EXERCISE | Word for word, set down every record that appears below.

(Entries taken from a collection)
<<<<
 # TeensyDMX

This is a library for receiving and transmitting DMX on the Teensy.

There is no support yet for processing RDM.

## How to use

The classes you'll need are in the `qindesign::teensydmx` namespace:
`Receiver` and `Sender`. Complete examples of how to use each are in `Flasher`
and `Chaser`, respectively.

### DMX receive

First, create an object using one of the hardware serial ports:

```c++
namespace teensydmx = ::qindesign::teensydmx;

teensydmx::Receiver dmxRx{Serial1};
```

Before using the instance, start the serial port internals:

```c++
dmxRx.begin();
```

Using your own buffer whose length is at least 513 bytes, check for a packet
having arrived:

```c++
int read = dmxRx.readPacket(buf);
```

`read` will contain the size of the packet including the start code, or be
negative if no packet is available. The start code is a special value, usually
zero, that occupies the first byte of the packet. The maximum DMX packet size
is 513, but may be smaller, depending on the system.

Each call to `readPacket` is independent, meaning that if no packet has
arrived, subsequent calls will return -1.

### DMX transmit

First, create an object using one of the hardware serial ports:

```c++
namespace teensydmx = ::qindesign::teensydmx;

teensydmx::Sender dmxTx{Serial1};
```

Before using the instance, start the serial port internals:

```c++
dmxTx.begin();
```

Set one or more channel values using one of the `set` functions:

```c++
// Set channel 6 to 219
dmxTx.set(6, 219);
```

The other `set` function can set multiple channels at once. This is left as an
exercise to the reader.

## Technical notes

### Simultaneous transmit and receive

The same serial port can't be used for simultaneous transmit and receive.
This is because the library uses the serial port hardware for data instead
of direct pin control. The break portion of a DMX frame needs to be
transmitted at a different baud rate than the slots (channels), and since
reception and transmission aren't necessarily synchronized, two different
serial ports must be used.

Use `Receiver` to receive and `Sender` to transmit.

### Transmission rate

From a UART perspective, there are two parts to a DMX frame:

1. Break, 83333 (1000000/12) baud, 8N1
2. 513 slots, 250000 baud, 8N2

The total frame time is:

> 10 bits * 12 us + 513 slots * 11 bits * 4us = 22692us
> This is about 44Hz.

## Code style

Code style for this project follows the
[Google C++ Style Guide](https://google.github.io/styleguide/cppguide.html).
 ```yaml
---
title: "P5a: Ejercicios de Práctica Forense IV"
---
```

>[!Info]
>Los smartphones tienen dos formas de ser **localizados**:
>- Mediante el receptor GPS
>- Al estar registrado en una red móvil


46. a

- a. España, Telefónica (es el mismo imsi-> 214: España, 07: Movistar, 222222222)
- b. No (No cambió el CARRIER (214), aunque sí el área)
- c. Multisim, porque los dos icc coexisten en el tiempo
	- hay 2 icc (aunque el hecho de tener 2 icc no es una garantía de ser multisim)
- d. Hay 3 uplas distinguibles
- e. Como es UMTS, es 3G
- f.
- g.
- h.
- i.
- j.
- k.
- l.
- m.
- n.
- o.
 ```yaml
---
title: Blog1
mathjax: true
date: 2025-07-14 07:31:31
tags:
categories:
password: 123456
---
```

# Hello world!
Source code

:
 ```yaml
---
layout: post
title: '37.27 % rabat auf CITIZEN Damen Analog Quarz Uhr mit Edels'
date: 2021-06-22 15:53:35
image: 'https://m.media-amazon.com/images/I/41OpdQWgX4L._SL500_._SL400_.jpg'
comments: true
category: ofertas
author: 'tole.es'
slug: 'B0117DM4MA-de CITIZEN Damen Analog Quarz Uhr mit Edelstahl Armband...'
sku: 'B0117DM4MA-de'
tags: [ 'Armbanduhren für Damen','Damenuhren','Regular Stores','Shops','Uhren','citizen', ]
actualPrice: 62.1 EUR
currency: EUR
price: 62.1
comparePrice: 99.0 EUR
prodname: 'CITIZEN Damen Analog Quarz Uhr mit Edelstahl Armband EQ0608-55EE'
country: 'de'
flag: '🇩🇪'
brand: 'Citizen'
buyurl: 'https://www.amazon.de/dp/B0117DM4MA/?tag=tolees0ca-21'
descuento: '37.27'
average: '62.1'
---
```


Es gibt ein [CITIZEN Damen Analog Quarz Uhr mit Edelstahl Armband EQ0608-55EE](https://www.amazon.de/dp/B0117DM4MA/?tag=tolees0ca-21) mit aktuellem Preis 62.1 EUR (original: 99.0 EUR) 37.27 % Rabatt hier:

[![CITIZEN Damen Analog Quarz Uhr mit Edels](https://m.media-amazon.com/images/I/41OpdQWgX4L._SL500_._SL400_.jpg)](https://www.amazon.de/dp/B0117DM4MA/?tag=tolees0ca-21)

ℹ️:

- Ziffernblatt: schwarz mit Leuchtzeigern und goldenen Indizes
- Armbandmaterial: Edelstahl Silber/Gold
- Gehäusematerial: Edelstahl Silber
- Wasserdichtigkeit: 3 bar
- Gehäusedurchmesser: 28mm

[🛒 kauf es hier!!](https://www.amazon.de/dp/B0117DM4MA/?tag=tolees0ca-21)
>>>>
THE COMPLETED TASK |
 # TeensyDMX

This is a library for receiving and transmitting DMX on the Teensy.

There is no support yet for processing RDM.

## How to use

The classes you'll need are in the `qindesign::teensydmx` namespace:
`Receiver` and `Sender`. Complete examples of how to use each are in `Flasher`
and `Chaser`, respectively.

### DMX receive

First, create an object using one of the hardware serial ports:

```c++
namespace teensydmx = ::qindesign::teensydmx;

teensydmx::Receiver dmxRx{Serial1};
```

Before using the instance, start the serial port internals:

```c++
dmxRx.begin();
```

Using your own buffer whose length is at least 513 bytes, check for a packet
having arrived:

```c++
int read = dmxRx.readPacket(buf);
```

`read` will contain the size of the packet including the start code, or be
negative if no packet is available. The start code is a special value, usually
zero, that occupies the first byte of the packet. The maximum DMX packet size
is 513, but may be smaller, depending on the system.

Each call to `readPacket` is independent, meaning that if no packet has
arrived, subsequent calls will return -1.

### DMX transmit

First, create an object using one of the hardware serial ports:

```c++
namespace teensydmx = ::qindesign::teensydmx;

teensydmx::Sender dmxTx{Serial1};
```

Before using the instance, start the serial port internals:

```c++
dmxTx.begin();
```

Set one or more channel values using one of the `set` functions:

```c++
// Set channel 6 to 219
dmxTx.set(6, 219);
```

The other `set` function can set multiple channels at once. This is left as an
exercise to the reader.

## Technical notes

### Simultaneous transmit and receive

The same serial port can't be used for simultaneous transmit and receive.
This is because the library uses the serial port hardware for data instead
of direct pin control. The break portion of a DMX frame needs to be
transmitted at a different baud rate than the slots (channels), and since
reception and transmission aren't necessarily synchronized, two different
serial ports must be used.

Use `Receiver` to receive and `Sender` to transmit.

### Transmission rate

From a UART perspective, there are two parts to a DMX frame:

1. Break, 83333 (1000000/12) baud, 8N1
2. 513 slots, 250000 baud, 8N2

The total frame time is:

> 10 bits * 12 us + 513 slots * 11 bits * 4us = 22692us
> This is about 44Hz.

## Code style

Code style for this project follows the
[Google C++ Style Guide](https://google.github.io/styleguide/cppguide.html).
 ```yaml
---
title: "P5a: Ejercicios de Práctica Forense IV"
---
```

>[!Info]
>Los smartphones tienen dos formas de ser **localizados**:
>- Mediante el receptor GPS
>- Al estar registrado en una red móvil


46. a

- a. España, Telefónica (es el mismo imsi-> 214: España, 07: Movistar, 222222222)
- b. No (No cambió el CARRIER (214), aunque sí el área)
- c. Multisim, porque los dos icc coexisten en el tiempo
	- hay 2 icc (aunque el hecho de tener 2 icc no es una garantía de ser multisim)
- d. Hay 3 uplas distinguibles
- e. Como es UMTS, es 3G
- f.
- g.
- h.
- i.
- j.
- k.
- l.
- m.
- n.
- o.
 ```yaml
---
title: Blog1
mathjax: true
date: 2025-07-14 07:31:31
tags:
categories:
password: 123456
---
```

# Hello world!
Source code

:
 ```yaml
---
layout: post
title: '37.27 % rabat auf CITIZEN Damen Analog Quarz Uhr mit Edels'
date: 2021-06-22 15:53:35
image: 'https://m.media-amazon.com/images/I/41OpdQWgX4L._SL500_._SL400_.jpg'
comments: true
category: ofertas
author: 'tole.es'
slug: 'B0117DM4MA-de CITIZEN Damen Analog Quarz Uhr mit Edelstahl Armband...'
sku: 'B0117DM4MA-de'
tags: [ 'Armbanduhren für Damen','Damenuhren','Regular Stores','Shops','Uhren','citizen', ]
actualPrice: 62.1 EUR
currency: EUR
price: 62.1
comparePrice: 99.0 EUR
prodname: 'CITIZEN Damen Analog Quarz Uhr mit Edelstahl Armband EQ0608-55EE'
country: 'de'
flag: '🇩🇪'
brand: 'Citizen'
buyurl: 'https://www.amazon.de/dp/B0117DM4MA/?tag=tolees0ca-21'
descuento: '37.27'
average: '62.1'
---
```


Es gibt ein [CITIZEN Damen Analog Quarz Uhr mit Edelstahl Armband EQ0608-55EE](https://www.amazon.de/dp/B0117DM4MA/?tag=tolees0ca-21) mit aktuellem Preis 62.1 EUR (original: 99.0 EUR) 37.27 % Rabatt hier:

[![CITIZEN Damen Analog Quarz Uhr mit Edels](https://m.media-amazon.com/images/I/41OpdQWgX4L._SL500_._SL400_.jpg)](https://www.amazon.de/dp/B0117DM4MA/?tag=tolees0ca-21)

ℹ️:

- Ziffernblatt: schwarz mit Leuchtzeigern und goldenen Indizes
- Armbandmaterial: Edelstahl Silber/Gold
- Gehäusematerial: Edelstahl Silber
- Wasserdichtigkeit: 3 bar
- Gehäusedurchmesser: 28mm

[🛒 kauf es hier!!](https://www.amazon.de/dp/B0117DM4MA/?tag=tolees0ca-21)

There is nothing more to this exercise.